ACTION ITEM: Could you restate word for word every line of the records below, from the first one to the one holding "In this story we follow Thomas, who"?

*** Opening INPUT FOR THIS TASK ***

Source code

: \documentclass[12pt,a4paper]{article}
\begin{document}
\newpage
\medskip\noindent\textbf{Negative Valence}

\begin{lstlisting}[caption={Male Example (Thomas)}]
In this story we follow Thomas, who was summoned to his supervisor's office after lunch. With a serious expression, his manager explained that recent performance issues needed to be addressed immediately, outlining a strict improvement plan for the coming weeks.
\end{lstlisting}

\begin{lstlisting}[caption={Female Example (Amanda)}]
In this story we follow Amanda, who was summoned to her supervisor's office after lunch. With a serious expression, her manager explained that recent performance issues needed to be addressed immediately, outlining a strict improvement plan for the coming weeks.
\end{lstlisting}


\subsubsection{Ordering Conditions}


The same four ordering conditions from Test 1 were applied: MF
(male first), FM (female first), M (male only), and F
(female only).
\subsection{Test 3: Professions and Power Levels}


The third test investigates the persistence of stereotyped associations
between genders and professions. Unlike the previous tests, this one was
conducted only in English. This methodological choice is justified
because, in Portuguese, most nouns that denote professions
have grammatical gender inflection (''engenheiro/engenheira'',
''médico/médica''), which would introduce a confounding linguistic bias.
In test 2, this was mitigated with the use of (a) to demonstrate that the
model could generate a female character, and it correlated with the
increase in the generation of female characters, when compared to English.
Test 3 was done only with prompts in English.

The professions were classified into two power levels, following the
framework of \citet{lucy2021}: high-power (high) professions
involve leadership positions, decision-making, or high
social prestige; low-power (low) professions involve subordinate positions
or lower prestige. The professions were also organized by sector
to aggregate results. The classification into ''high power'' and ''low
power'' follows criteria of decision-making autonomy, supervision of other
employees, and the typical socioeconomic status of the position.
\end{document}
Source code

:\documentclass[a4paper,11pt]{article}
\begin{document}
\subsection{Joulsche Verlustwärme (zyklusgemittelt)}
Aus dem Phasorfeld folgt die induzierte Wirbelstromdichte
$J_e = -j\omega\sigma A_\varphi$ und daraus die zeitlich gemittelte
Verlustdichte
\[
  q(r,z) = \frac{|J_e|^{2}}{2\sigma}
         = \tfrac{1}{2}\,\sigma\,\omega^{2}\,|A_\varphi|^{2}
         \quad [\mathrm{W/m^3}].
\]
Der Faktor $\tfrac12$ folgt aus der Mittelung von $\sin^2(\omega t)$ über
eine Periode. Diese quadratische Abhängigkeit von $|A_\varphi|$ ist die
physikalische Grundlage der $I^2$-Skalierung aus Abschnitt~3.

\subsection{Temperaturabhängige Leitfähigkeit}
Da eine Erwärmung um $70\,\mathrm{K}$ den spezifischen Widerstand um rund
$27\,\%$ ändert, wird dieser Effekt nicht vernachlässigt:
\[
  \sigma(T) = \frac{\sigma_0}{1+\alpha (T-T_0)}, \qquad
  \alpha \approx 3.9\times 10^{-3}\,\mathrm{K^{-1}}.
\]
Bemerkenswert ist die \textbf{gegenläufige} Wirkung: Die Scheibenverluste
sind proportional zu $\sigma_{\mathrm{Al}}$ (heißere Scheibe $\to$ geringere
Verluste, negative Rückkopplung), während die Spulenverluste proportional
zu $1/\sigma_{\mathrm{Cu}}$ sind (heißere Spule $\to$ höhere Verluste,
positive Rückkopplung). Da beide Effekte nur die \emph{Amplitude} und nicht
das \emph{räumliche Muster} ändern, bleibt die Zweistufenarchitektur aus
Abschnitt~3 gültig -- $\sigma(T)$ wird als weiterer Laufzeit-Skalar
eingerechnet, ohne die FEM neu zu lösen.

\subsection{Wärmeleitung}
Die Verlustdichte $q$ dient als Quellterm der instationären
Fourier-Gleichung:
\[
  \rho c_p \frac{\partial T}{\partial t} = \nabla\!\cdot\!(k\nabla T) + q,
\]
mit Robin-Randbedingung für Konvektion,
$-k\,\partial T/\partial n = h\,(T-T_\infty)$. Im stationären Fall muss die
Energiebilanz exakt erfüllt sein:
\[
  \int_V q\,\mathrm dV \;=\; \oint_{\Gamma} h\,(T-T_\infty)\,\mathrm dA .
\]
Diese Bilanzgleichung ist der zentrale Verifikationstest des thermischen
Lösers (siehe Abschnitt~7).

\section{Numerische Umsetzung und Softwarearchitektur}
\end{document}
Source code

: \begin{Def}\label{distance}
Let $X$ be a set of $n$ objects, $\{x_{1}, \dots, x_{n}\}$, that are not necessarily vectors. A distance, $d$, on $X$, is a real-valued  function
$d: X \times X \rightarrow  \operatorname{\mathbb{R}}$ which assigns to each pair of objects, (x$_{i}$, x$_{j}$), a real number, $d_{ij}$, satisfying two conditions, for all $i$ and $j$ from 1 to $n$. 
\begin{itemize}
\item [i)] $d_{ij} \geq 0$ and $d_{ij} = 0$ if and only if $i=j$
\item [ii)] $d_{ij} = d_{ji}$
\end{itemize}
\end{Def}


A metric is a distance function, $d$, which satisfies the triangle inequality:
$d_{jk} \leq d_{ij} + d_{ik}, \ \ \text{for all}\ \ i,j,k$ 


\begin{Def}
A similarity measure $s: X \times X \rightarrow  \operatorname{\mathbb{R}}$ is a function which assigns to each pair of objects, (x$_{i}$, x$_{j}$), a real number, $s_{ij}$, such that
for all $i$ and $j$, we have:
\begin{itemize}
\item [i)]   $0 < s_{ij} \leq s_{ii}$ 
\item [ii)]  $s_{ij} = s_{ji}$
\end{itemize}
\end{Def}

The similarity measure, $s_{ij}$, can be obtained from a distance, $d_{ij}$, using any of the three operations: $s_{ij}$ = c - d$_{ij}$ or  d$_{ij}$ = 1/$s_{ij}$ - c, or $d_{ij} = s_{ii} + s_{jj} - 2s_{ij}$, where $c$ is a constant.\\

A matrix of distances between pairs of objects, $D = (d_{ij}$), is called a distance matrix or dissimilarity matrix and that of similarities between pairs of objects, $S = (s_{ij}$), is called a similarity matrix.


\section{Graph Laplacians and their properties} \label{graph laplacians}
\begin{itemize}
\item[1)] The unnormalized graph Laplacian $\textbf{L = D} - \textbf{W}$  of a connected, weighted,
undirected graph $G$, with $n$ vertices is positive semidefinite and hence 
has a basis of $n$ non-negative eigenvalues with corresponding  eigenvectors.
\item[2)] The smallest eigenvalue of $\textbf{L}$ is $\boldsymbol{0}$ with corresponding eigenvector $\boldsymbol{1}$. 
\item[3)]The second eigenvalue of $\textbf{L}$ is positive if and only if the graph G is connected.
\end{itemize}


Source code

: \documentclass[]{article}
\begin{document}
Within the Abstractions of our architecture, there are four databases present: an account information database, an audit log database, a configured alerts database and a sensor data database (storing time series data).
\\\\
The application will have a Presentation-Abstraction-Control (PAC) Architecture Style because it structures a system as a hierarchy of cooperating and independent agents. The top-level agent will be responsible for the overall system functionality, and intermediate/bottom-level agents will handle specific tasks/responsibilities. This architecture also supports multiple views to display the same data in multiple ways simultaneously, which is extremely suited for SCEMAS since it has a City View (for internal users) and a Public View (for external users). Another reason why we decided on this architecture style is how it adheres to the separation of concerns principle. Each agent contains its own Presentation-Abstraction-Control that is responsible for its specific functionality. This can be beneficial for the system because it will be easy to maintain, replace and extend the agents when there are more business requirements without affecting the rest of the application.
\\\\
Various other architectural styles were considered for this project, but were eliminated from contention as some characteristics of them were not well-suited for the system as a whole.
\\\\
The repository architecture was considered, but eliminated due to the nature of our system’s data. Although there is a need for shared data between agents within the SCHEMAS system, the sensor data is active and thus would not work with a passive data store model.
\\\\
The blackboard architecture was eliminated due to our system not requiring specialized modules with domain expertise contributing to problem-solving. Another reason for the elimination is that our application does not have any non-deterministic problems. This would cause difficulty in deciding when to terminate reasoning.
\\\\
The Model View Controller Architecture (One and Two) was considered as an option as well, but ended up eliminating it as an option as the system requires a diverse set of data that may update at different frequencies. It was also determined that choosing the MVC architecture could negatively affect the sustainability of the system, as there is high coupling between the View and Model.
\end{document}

*** Closing INPUT FOR THIS TASK ***

TASK OUTPUT:
Source code

: \documentclass[12pt,a4paper]{article}
\begin{document}
\newpage
\medskip\noindent\textbf{Negative Valence}

\begin{lstlisting}[caption={Male Example (Thomas)}]
In this story we follow Thomas, who was summoned to his supervisor's office after lunch. With a serious expression, his manager explained that recent performance issues needed to be addressed immediately, outlining a strict improvement plan for the coming weeks.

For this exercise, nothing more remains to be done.